_Data shown:_
▽
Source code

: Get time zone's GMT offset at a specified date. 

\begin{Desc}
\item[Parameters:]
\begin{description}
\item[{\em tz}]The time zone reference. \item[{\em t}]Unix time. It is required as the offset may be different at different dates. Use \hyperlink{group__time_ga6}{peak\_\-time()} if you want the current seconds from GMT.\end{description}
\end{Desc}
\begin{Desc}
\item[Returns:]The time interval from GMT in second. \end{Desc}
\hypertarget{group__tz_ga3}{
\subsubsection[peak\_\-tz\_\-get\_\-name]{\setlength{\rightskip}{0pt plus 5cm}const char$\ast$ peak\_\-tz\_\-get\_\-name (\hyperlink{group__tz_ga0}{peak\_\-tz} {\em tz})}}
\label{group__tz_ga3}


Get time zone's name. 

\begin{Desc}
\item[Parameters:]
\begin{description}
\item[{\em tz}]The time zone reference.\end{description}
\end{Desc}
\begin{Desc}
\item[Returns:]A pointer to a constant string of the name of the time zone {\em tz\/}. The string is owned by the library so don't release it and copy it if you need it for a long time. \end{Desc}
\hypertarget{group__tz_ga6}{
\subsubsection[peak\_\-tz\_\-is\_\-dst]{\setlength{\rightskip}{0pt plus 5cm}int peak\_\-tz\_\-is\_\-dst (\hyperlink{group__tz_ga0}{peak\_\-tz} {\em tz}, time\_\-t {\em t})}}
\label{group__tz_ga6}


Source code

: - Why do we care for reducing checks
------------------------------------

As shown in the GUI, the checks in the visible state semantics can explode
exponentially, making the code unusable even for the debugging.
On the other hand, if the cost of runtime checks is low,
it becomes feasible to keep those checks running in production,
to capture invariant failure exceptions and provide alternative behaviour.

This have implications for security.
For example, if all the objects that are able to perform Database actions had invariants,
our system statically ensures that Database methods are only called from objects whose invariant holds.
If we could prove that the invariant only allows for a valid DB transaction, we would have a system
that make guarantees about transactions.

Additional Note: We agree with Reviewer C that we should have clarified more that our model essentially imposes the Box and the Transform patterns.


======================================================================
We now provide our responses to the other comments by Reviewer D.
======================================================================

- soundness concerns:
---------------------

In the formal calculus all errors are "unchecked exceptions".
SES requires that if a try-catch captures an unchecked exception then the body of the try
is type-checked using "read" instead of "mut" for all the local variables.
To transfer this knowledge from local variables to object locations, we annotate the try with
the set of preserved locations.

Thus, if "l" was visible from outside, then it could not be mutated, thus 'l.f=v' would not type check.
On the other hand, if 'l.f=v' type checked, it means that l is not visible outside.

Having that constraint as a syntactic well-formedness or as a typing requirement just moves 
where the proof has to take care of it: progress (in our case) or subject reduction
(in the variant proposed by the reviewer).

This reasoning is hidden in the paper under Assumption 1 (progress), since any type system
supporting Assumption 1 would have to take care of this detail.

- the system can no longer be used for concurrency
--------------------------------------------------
△
_What you need to do:_
Across all the records above, find each line with "only" in it and copy it.

_Exercise solution:_
our system statically ensures that Database methods are only called from objects whose invariant holds.
If we could prove that the invariant only allows for a valid DB transaction, we would have a system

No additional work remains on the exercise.